Stored dataset items
↓

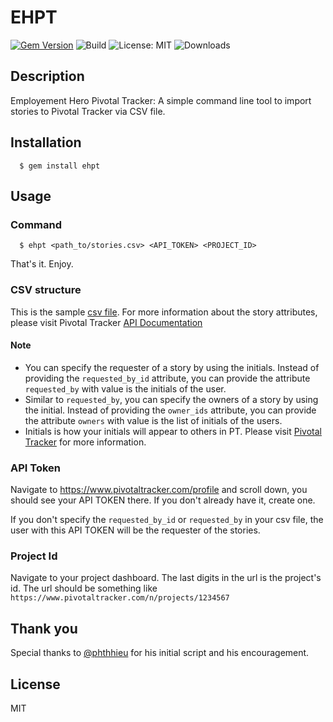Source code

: # EHPT
[![Gem Version](https://badge.fury.io/rb/ehpt.svg)](https://badge.fury.io/rb/ehpt)
![Build](https://img.shields.io/circleci/build/github/phamhoaivu911/ehpt/master)
![License: MIT](https://img.shields.io/badge/License-MIT-green.svg)
![Downloads](https://img.shields.io/gem/dtv/ehpt)

## Description
Employement Hero Pivotal Tracker: A simple command line tool to import stories to Pivotal Tracker via CSV file.

## Installation
```
  $ gem install ehpt
```


## Usage
### Command
```
  $ ehpt <path_to/stories.csv> <API_TOKEN> <PROJECT_ID>
```
That's it. Enjoy.
### CSV structure
This is the sample [csv file](https://docs.google.com/spreadsheets/d/1ew69plL2-jOF3oJb0RNRAmyRQfer8VvQfR8DGwD6_Ro/edit?usp=sharing). For more information about the story attributes, please visit Pivotal Tracker [API Documentation](https://www.pivotaltracker.com/help/api/rest/v5#projects_project_id_stories_post)

#### Note
- You can specify the requester of a story by using the initials. Instead of providing the `requested_by_id` attribute, you can provide the attribute `requested_by` with value is the initials of the user.
- Similar to `requested_by`, you can specify the owners of a story by using the initial. Instead of providing the `owner_ids` attribute, you can provide the attribute `owners` with value is the list of initials of the users.
- Initials is how your initials will appear to others in PT. Please visit [Pivotal Tracker](https://www.pivotaltracker.com/help/articles/updating_your_name_email_initials/) for more information.

### API Token
Navigate to https://www.pivotaltracker.com/profile and scroll down, you should see your API TOKEN there. If you don't already have it, create one.

If you don't specify the `requested_by_id` or `requested_by` in your csv file, the user with this API TOKEN will be the requester of the stories.
### Project Id
Navigate to your project dashboard. The last digits in the url is the project's id. The url should be something like `https://www.pivotaltracker.com/n/projects/1234567`

## Thank you
Special thanks to [@phthhieu](https://github.com/phthhieu) for his initial script and his encouragement.

## License
MIT
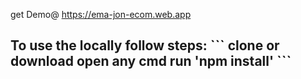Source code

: get Demo@ https://ema-jon-ecom.web.app

<h2>To use the locally follow steps:
```
  clone or download
  open any cmd
  run 'npm install'
```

↑

▸ WHAT THE TASK ASKS: Only the lines from the one with "### API Token" through the end of the data, both ends included, should be written out exactly, and no pictures should appear.

▸ YOUR RESPONSE:
### API Token
Navigate to https://www.pivotaltracker.com/profile and scroll down, you should see your API TOKEN there. If you don't already have it, create one.

If you don't specify the `requested_by_id` or `requested_by` in your csv file, the user with this API TOKEN will be the requester of the stories.
### Project Id
Navigate to your project dashboard. The last digits in the url is the project's id. The url should be something like `https://www.pivotaltracker.com/n/projects/1234567`

## Thank you
Special thanks to [@phthhieu](https://github.com/phthhieu) for his initial script and his encouragement.

## License
MIT
Source code

: get Demo@ https://ema-jon-ecom.web.app

<h2>To use the locally follow steps:
```
  clone or download
  open any cmd
  run 'npm install'
```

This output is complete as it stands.